Supergirl, since you already have your books about hair chemistry from college, then there really isn’t a need for me to dig up and copy the structural diagrams about hair chemistry as it relates to relaxing, disulfide bonds, hydrogen bonds, etc. You can just refer back to the info if you want. But no one should expect to rearrange chemical bonds with conditioner . . .

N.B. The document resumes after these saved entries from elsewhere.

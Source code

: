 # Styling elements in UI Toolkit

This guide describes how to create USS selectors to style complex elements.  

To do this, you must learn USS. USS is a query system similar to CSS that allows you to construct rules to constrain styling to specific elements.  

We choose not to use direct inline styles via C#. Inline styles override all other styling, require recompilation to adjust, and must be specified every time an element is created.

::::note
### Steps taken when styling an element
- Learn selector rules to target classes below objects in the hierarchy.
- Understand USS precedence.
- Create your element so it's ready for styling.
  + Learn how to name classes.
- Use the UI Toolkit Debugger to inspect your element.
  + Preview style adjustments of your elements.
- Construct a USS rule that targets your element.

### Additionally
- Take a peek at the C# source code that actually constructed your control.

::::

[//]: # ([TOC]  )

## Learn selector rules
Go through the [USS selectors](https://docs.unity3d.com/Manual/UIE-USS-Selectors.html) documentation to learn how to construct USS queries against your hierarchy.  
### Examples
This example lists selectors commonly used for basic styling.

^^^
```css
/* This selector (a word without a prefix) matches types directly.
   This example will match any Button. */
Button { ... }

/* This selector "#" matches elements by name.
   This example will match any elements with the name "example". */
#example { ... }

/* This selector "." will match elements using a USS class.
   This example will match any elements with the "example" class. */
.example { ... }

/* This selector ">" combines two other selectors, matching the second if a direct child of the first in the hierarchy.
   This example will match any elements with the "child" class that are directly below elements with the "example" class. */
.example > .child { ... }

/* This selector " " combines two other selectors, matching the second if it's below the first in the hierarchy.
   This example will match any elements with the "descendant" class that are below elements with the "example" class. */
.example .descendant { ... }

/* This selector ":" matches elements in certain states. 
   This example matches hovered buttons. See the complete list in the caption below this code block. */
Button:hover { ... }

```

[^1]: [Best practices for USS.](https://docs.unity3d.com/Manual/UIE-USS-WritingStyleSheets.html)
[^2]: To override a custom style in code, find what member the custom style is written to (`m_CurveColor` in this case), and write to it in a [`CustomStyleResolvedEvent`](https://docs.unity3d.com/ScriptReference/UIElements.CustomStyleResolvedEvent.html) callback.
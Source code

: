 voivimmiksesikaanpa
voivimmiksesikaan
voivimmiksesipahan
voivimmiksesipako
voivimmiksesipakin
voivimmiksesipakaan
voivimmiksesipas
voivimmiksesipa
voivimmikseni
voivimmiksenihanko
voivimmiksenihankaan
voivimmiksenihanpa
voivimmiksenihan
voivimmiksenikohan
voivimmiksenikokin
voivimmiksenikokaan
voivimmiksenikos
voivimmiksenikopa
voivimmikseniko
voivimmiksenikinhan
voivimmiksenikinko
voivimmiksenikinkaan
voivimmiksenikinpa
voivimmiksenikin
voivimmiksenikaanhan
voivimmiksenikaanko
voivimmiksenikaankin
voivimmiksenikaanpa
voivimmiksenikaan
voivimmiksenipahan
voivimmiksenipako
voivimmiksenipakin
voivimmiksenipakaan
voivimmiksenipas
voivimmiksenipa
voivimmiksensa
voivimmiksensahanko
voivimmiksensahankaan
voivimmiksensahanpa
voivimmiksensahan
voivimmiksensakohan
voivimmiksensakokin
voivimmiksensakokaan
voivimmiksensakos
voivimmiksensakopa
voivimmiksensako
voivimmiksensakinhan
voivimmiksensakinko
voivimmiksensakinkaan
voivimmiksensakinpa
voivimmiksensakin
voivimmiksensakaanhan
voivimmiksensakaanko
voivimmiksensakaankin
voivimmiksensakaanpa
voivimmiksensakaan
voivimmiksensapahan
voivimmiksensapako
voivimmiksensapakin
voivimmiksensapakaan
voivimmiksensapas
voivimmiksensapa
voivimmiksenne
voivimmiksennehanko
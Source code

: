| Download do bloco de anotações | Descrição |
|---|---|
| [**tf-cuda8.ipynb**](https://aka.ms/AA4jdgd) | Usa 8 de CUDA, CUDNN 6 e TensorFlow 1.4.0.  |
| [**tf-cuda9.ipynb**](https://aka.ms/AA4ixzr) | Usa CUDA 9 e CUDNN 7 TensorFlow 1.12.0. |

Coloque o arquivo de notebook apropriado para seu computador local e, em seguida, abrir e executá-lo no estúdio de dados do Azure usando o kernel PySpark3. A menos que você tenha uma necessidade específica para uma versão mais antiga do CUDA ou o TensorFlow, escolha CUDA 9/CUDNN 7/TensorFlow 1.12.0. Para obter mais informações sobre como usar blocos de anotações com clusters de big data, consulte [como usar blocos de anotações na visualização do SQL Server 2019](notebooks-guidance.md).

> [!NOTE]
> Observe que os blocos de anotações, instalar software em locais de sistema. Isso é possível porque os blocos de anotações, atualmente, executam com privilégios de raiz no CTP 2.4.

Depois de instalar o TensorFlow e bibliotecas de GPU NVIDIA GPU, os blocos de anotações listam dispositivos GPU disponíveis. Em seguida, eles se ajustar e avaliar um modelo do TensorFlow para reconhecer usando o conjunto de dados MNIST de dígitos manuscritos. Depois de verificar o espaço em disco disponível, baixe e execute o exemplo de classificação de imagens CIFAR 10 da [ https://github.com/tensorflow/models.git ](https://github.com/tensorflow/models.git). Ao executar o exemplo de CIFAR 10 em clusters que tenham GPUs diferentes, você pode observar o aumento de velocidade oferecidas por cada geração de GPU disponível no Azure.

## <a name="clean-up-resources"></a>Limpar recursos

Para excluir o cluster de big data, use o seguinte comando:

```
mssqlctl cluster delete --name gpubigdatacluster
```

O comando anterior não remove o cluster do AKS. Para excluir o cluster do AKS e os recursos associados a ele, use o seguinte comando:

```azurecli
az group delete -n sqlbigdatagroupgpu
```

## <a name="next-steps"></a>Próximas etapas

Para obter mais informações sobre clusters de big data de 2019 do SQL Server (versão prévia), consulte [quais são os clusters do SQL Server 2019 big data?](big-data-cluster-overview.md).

However, I did find some information that I thought would be helpful for anyone who is confused by now! It is not really important for me to be “right” about this, and I don’t want it to appear that we are “at odds.” But I at least want to provide some easily understood information so that people can make up their own minds about what they want to believe about hair care products. Please know that I have the utmost respect for everyone that has contributed to this conversation - - after all the purpose of this forum is to share information, and we have all benefited from each other at some time or another.
</font>

--------------------------------------------------
Excerpt from Chapter 3 of Don’t go Shopping for Hair Care Products Without Me by Paula Begoun (2nd Edition)

CONDITIONER

For all the claims about conditioners penetrating, restructuring, regenerating, and rebuilding hair, they have no ability to do any of that. Conditioners strictly modify the cuticle layer of hair - - temporarily. The scaled layers of cuticle covering the hair shaft need to be held down tight to make the hair feel silky and soft. To that end, conditioners need to “glue” the cuticles down onto the hair shaft or fill in the damaged spaces, to bandage up the tears and breaks in the cuticle that make the hair feel rough and dry. This bandaging is done by ingredients that have an attraction to the cuticle and the ability to bond with it. Cuticles are much like any dead, inanimate surface: Not everything wants to stay put on them. Only certain substances have the physical properties to attach themselves to the unique physical characteristics of the hair.

Why can’t conditioning agents penetrate the hair shaft? Because the whole purpose of the cuticle is to protect its insides, and that means preventing things from getting inside. The cuticle layer and the cortex are there to keep the interior of the hair shaft intact and keep everything else out. Think about it this way: molecularly tiny hair-dye ingredients need a very elaborate, strong chemical process to get the new hair color into the hair shaft and keep it there. It also takes a very elaborate strong chemical process to get your existing color stripped out of the hair’s interior. Hair likes holding on to what it has and it doesn’t want to let anything inside or let out what is naturally inside.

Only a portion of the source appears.